Categories
Faith

Voluntary hardship

It seems logical that the closer a person gets to God, the happier his or her life should be. God’s faithful servants should experience less stress, less conflict and fewer hardships than other people. However, in the first chapter of his second letter to the Corinthians, Paul reveals that this is not the case at all: “We do not want you to be unaware, friends, about the problems which happened to us in Asia. We faced enormous difficulties beyond our control, so that we almost gave up hope of living. We felt like we had been condemned to death. This happened so that we could learn not to rely on ourselves, but on God who raises the dead.”

Those who become Christians expecting to be rewarded with financial prosperity, personal comforts and the good life seem to be living in a world entirely different from that of Paul.

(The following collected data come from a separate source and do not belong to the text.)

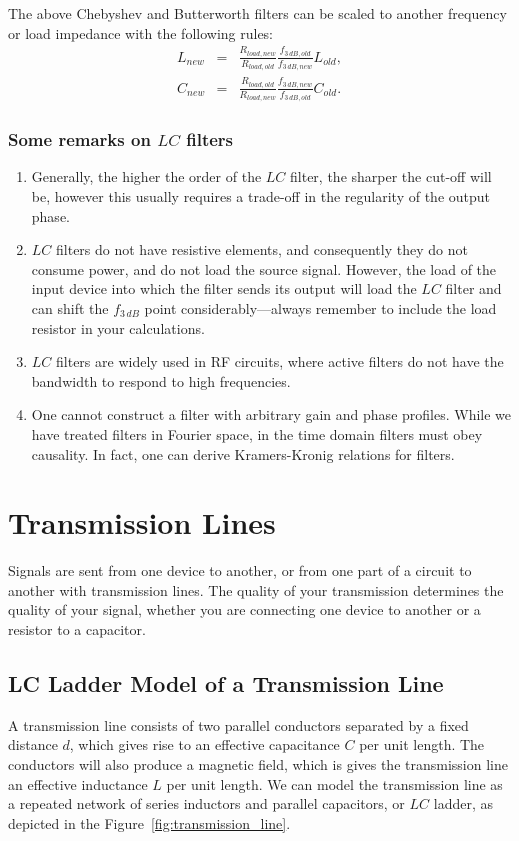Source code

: \documentclass{article}
\begin{document}
The above Chebyshev and Butterworth filters can be scaled to another frequency or load impedance with the following rules:
\begin{eqnarray}
L_{new} & = & \frac{R_{load,new}}{R_{load,old}} \frac{f_{3\,dB,old}}{f_{3\,dB,new}} L_{old}, \\
C_{new} & = & \frac{R_{load,old}}{R_{load,new}} \frac{f_{3\,dB,new}}{f_{3\,dB,old}} C_{old}.
\end{eqnarray}


\subsubsection{Some remarks on $LC$ filters}
\begin{enumerate}
\item Generally, the higher the order of the $LC$ filter, the sharper the cut-off will be, however this usually requires a trade-off in the regularity of the output phase.
\item $LC$ filters do not have resistive elements, and consequently they do not consume power, and do not load the source signal. However, the load of the input device into which the filter sends its output will load the $LC$ filter and can shift the $f_{3\,dB}$ point considerably---always remember to include the load resistor in your calculations.
\item $LC$ filters are widely used in RF circuits, where active filters do not have the bandwidth to respond to high frequencies.
\item One cannot construct a filter with arbitrary gain and phase profiles. While we have treated filters in Fourier space, in the time domain filters must obey causality. In fact, one can derive Kramers-Kronig relations for filters.
\end{enumerate}

\section{Transmission Lines}
Signals are sent from one device to another, or from one part of a circuit to another with transmission lines. The quality of your transmission determines the quality of your signal, whether you are connecting one device to another or a resistor to a capacitor.

\subsection{LC Ladder Model of a Transmission Line}
A transmission line consists of two parallel conductors separated by a fixed distance $d$, which gives rise to an effective capacitance $C$ per unit length. The conductors will also produce a magnetic field, which is gives the transmission line an effective inductance $L$ per unit length. We can model the transmission line as a repeated network of series inductors and parallel capacitors, or $LC$ ladder, as depicted in the Figure~\ref{fig:transmission_line}.
\end{document}
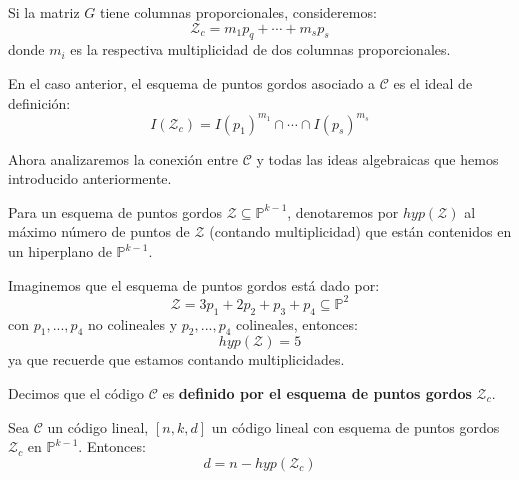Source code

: \documentclass[12pt]{report}
\theoremstyle{largebreak}
\begin{document}
    Si la matriz $G$ tiene columnas proporcionales, consideremos:
    \begin{equation*}
        \mathcal{Z}_c=m_1p_q+\cdots+m_sp_s
    \end{equation*}
    donde $m_i$ es la respectiva multiplicidad de dos columnas proporcionales.

    \begin{mydef}
        En el caso anterior, el esquema de puntos gordos asociado a $\mathcal{C}$ es el ideal de definición:
        \begin{equation*}
            I(\mathcal{Z}_c)=I(p_1)^{ m_1}\cap\cdots\cap I(p_s)^{ m_s}
        \end{equation*}
    \end{mydef}

    Ahora analizaremos la conexión entre $\mathcal{C}$ y todas las ideas algebraicas que hemos introducido anteriormente.

    \begin{mydef}
        Para un esquema de puntos gordos $\mathcal{Z}\subseteq\mathbb{P}^{ k-1}$, denotaremos por $hyp(\mathcal{Z})$ al máximo número de puntos de $\mathcal{Z}$ (contando multiplicidad) que están contenidos en un hiperplano de $\mathbb{P}^{ k-1}$.
    \end{mydef}

    \begin{exa}
        Imaginemos que el esquema de puntos gordos está dado por:
        \begin{equation*}
            \mathcal{Z}=3p_1+2p_2+p_3+p_4\subseteq\mathbb{P}^2
        \end{equation*}
        con $p_1,...,p_4$ no colineales y $p_2,...,p_4$ colineales, entonces:
        \begin{equation*}
            hyp(\mathcal{Z})=5
        \end{equation*}
        ya que recuerde que estamos contando multiplicidades.
    \end{exa}

    \begin{mydef}
        Decimos que el código $\mathcal{C}$ es \textbf{definido por el esquema de puntos gordos} $\mathcal{Z}_c$.
    \end{mydef}

    \begin{propo}
        Sea $\mathcal{C}$ un código lineal, $[n,k,d]$ un código lineal con esquema de puntos gordos $\mathcal{Z}_c$ en $\mathbb{P}^{ k-1}$. Entonces:
        \begin{equation*}
            d=n-hyp(\mathcal{Z}_c)
        \end{equation*}
    \end{propo}
\end{document}
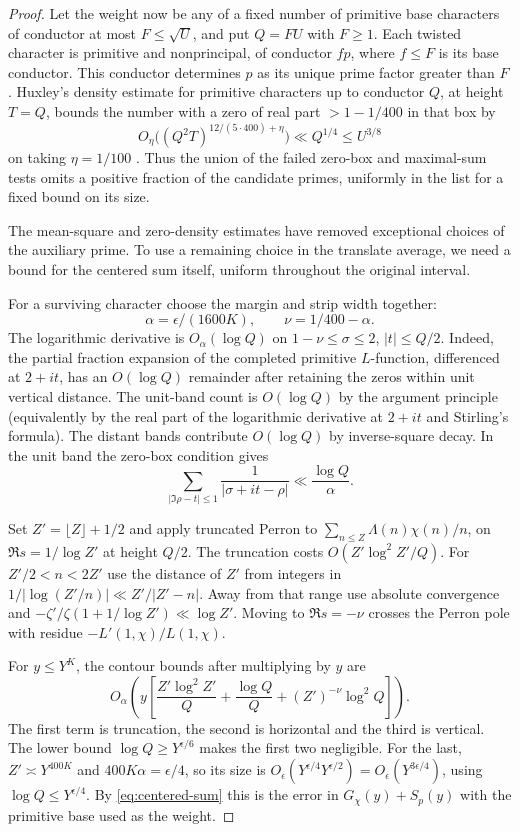 \begin{proof}
Let the weight now be any of a fixed number of primitive base
characters of conductor at most \(F\le\sqrt U\), and put \(Q=FU\)
with \(F\ge1\). Each twisted character is primitive and
nonprincipal, of conductor \(fp\), where \(f\le F\) is its base
conductor. This conductor determines \(p\) as its unique prime
factor greater than \(F\). Huxley's density estimate for primitive
characters up to conductor \(Q\), at height \(T=Q\), bounds the
number with a zero of real part \(>1-1/400\) in that box by
\[
 O_\eta\big((Q^2 T)^{12/(5\cdot400)+\eta}\big)
                 \ll Q^{1/4}\le U^{3/8}
\]
on taking \(\eta=1/100\) \cite[(1.1)]{huxley}. Thus the union of
the failed zero-box and maximal-sum tests omits a positive
fraction of the candidate primes, uniformly in the list for a
fixed bound on its size.

The mean-square and zero-density estimates have removed exceptional choices of the auxiliary prime. To use a remaining choice in the translate average, we need a bound for the centered sum itself, uniform throughout the original interval.

For a surviving character choose the margin and strip width together:
\[
 \alpha=\epsilon/(1600K),\qquad \nu=1/400-\alpha.
\]
The logarithmic derivative is
\(O_\alpha(\log Q)\) on \(1-\nu\le\sigma\le 2\),
\(|t|\le Q/2\). Indeed, the partial fraction expansion of the
completed primitive \(L\)-function, differenced at \(2+it\),
has an \(O(\log Q)\) remainder after retaining the zeros within
unit vertical distance. The unit-band count is \(O(\log Q)\)
by the argument principle (equivalently by the real part of the
logarithmic derivative at \(2+it\) and Stirling's formula).
The distant bands contribute \(O(\log Q)\) by inverse-square decay. In the unit band the zero-box condition gives
\[
 \sum_{|\Im\rho-t|\le1}\frac{1}{|\sigma+it-\rho|}\ll \frac{\log Q}{\alpha}.
\]


Set \(Z'=\lfloor Z\rfloor+1/2\) and apply truncated Perron to
\(\sum_{n\le Z}\Lambda(n)\chi(n)/n\), on
\(\Re s=1/\log Z'\) at height \(Q/2\). The truncation costs
\(O(Z'\log^2 Z'/Q)\). For \(Z'/2<n<2Z'\) use the
distance of \(Z'\) from integers in
\(1/|\log(Z'/n)|\ll Z'/|Z'-n|\). Away from that range use
absolute convergence and \(-\zeta'/\zeta(1+1/\log Z')
\ll\log Z'\). Moving to \(\Re s=-\nu\) crosses the Perron pole
with residue \(-L'(1,\chi)/L(1,\chi)\).

For \(y\le Y^K\), the contour bounds after multiplying by \(y\) are
\[
 O_\alpha\!\left(y\left[
   \frac{Z'\log^2Z'}{Q}
   +\frac{\log Q}{Q}
   +(Z')^{-\nu}\log^2 Q\right]\right).
\]
The first term is truncation, the second is horizontal and the third
is vertical. The lower bound \(\log Q\ge Y^{\epsilon/6}\) makes
the first two negligible. For the last, \(Z'\asymp Y^{400K}\)
and \(400K\alpha=\epsilon/4\), so its size is
\(O_\epsilon(Y^{\epsilon/4}Y^{\epsilon/2})=
O_\epsilon(Y^{3\epsilon/4})\), using \(\log Q\le Y^{\epsilon/4}\).
By \eqref{eq:centered-sum} this is the error in \(G_\chi(y)+S_p(y)\)
with the primitive base used as the weight.


\end{proof}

In Paul’s world, someone who wants to become closer to Christ voluntarily takes on Christ’s sufferings and a life of hardship in order to serve others. Instead of sitting back and letting good things come, a Christian leader leaps in where there are troubles.

It all comes down to a question of purpose. If your purpose is to improve your own life, then you will do whatever you can to avoid and lessen troubles and hardships. If, on the other hand, your purpose is to serve God to the greatest extent possible, then your own prosperity becomes largely irrelevant in the face of a much greater task.